Could you set down exactly the lines in the records below between the line holding "### Section 2. Number and Qualifications" and the line holding "### Section 3. Powers and Duties", inclusive?

Input

*** Block opens ***

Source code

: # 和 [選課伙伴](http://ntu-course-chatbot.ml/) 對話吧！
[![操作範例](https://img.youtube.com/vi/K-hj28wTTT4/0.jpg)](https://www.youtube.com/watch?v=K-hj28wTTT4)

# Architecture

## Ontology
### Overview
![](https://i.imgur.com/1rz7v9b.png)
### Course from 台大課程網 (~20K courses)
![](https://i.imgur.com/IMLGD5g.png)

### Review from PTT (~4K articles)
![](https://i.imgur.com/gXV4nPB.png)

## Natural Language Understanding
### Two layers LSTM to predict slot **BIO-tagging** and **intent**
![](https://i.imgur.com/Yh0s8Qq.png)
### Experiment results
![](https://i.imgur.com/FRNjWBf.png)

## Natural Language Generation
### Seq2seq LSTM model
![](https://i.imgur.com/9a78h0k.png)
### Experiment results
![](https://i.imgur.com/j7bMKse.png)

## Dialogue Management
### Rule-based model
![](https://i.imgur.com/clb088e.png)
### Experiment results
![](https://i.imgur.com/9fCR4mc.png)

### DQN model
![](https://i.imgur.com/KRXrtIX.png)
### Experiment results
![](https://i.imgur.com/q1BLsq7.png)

*** Block closes ***
*** Block opens ***

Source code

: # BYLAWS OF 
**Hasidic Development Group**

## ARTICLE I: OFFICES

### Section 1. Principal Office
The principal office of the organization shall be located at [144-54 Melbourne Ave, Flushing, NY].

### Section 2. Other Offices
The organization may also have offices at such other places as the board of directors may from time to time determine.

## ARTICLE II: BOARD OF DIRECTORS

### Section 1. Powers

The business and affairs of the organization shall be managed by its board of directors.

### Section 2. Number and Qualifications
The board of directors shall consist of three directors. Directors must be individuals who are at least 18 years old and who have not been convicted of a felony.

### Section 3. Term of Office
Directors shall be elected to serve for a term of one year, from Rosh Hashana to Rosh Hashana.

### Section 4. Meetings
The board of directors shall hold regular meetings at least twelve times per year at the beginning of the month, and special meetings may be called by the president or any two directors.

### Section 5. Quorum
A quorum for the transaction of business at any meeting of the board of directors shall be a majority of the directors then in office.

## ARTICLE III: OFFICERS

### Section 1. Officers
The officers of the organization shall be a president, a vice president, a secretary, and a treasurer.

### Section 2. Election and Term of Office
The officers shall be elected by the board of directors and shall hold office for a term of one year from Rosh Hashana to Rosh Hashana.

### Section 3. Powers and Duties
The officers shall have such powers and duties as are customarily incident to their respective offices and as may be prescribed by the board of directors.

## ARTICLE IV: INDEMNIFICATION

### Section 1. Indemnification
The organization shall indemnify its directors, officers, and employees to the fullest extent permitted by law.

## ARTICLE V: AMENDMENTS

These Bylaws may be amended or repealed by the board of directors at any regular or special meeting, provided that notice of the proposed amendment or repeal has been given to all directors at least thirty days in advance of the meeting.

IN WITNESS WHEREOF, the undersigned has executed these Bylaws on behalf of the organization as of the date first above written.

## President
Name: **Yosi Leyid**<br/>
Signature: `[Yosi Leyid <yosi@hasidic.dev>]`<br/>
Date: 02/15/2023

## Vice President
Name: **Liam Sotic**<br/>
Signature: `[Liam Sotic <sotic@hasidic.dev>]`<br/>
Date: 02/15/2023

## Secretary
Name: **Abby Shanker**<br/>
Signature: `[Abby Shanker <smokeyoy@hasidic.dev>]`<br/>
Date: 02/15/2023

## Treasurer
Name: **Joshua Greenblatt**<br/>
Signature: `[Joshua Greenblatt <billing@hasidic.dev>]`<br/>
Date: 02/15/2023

*** Block closes ***

Answer to this problem
### Section 2. Number and Qualifications
The board of directors shall consist of three directors. Directors must be individuals who are at least 18 years old and who have not been convicted of a felony.

### Section 3. Term of Office
Directors shall be elected to serve for a term of one year, from Rosh Hashana to Rosh Hashana.

### Section 4. Meetings
The board of directors shall hold regular meetings at least twelve times per year at the beginning of the month, and special meetings may be called by the president or any two directors.

### Section 5. Quorum
A quorum for the transaction of business at any meeting of the board of directors shall be a majority of the directors then in office.

## ARTICLE III: OFFICERS

### Section 1. Officers
The officers of the organization shall be a president, a vice president, a secretary, and a treasurer.

### Section 2. Election and Term of Office
The officers shall be elected by the board of directors and shall hold office for a term of one year from Rosh Hashana to Rosh Hashana.

### Section 3. Powers and Duties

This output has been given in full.